* [ACTION ITEM]:
Using the data below, determine the number of lines that include the string "begin". Write only that number.

* [SUPPLIED DATA]:

────────

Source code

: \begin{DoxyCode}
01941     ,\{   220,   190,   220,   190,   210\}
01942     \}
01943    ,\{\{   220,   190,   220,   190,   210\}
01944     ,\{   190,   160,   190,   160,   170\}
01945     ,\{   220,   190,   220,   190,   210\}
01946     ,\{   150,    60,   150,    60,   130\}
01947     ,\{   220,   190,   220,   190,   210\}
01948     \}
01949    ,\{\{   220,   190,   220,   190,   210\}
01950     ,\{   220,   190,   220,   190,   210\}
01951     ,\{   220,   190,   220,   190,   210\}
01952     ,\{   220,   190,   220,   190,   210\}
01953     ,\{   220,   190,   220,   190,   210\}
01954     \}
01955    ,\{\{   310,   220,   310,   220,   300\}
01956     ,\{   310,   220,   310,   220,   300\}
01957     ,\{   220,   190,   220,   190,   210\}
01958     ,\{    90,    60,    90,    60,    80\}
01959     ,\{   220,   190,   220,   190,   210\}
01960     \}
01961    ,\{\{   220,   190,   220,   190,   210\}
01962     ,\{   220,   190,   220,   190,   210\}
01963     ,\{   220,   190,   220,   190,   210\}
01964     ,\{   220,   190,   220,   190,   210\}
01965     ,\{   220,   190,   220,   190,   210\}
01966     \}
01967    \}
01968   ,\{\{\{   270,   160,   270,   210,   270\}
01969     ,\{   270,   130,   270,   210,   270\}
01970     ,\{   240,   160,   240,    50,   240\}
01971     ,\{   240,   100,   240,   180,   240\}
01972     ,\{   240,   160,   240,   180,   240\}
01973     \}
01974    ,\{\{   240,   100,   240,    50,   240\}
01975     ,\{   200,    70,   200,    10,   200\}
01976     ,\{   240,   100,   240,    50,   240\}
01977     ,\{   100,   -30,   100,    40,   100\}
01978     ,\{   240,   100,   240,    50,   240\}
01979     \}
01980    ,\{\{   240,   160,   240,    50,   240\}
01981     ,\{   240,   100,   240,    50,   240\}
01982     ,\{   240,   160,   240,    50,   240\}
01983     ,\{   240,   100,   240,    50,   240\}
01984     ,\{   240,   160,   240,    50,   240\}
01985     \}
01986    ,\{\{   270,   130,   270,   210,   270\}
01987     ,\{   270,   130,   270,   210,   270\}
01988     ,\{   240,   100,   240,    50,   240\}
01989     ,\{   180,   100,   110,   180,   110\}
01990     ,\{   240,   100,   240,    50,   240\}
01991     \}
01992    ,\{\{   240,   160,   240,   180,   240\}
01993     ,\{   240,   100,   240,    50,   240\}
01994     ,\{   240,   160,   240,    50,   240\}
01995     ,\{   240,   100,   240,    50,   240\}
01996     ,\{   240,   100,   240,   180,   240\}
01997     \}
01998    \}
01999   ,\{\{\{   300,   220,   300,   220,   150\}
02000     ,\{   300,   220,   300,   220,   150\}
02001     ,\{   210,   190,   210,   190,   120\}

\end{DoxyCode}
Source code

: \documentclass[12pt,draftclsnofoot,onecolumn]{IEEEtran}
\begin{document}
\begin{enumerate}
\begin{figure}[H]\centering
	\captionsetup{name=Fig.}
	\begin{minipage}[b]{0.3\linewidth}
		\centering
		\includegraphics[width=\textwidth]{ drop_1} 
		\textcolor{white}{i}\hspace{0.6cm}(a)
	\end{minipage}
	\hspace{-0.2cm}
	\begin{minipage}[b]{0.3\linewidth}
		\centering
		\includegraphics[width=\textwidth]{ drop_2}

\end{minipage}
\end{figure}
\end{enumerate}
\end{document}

────────

* [ANSWER TO THIS EXERCISE]:
6